* **TASK DESCRIPTION**: Which lines to output? The line containing "seja excedida pela" and every line after it in the data below, each copied exactly.

* **THE DATA**:
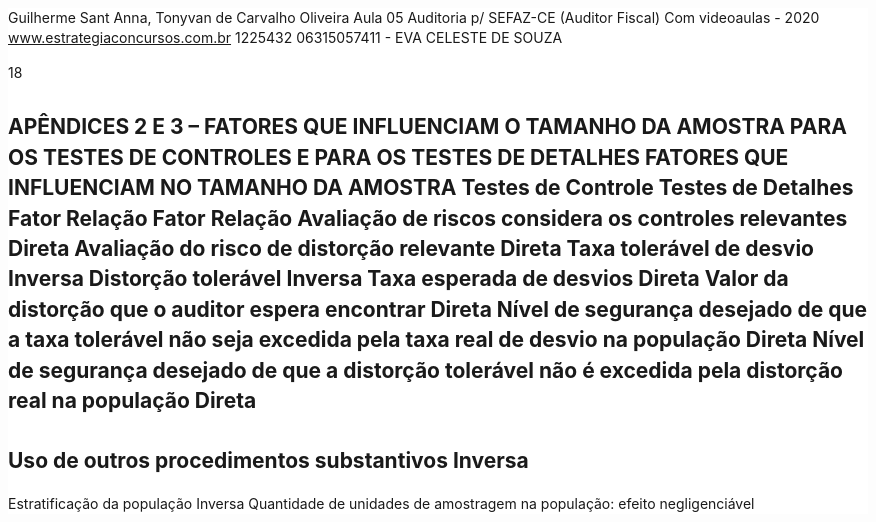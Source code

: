 





Guilherme Sant Anna, Tonyvan de Carvalho Oliveira Aula 05
Auditoria p/ SEFAZ-CE (Auditor Fiscal) Com videoaulas - 2020 www.estrategiaconcursos.com.br 1225432
06315057411 - EVA CELESTE DE SOUZA 






18


APÊNDICES 2 E 3 – FATORES QUE INFLUENCIAM O TAMANHO DA AMOSTRA PARA OS TESTES DE CONTROLES E PARA OS TESTES DE DETALHES FATORES QUE INFLUENCIAM NO TAMANHO DA AMOSTRA Testes de Controle Testes de Detalhes Fator Relação Fator Relação Avaliação de riscos
considera os
controles relevantes Direta
Avaliação do risco
de distorção
relevante
Direta
Taxa tolerável de
desvio
Inversa Distorção tolerável Inversa Taxa esperada de
desvios
Direta
Valor da distorção
que o auditor espera encontrar
Direta
Nível de segurança
desejado de que a
taxa tolerável não
seja excedida pela
taxa real de desvio
na população
Direta
Nível de segurança
desejado de que a
distorção tolerável
não é excedida pela
distorção real na
população
Direta
-
Uso de outros
procedimentos
substantivos
Inversa
-
Estratificação da
população
Inversa
Quantidade de unidades de amostragem na população: efeito negligenciável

* **EXERCISE ANSWER**:
seja excedida pela
taxa real de desvio
na população
Direta
Nível de segurança
desejado de que a
distorção tolerável
não é excedida pela
distorção real na
população
Direta
-
Uso de outros
procedimentos
substantivos
Inversa
-
Estratificação da
população
Inversa
Quantidade de unidades de amostragem na população: efeito negligenciável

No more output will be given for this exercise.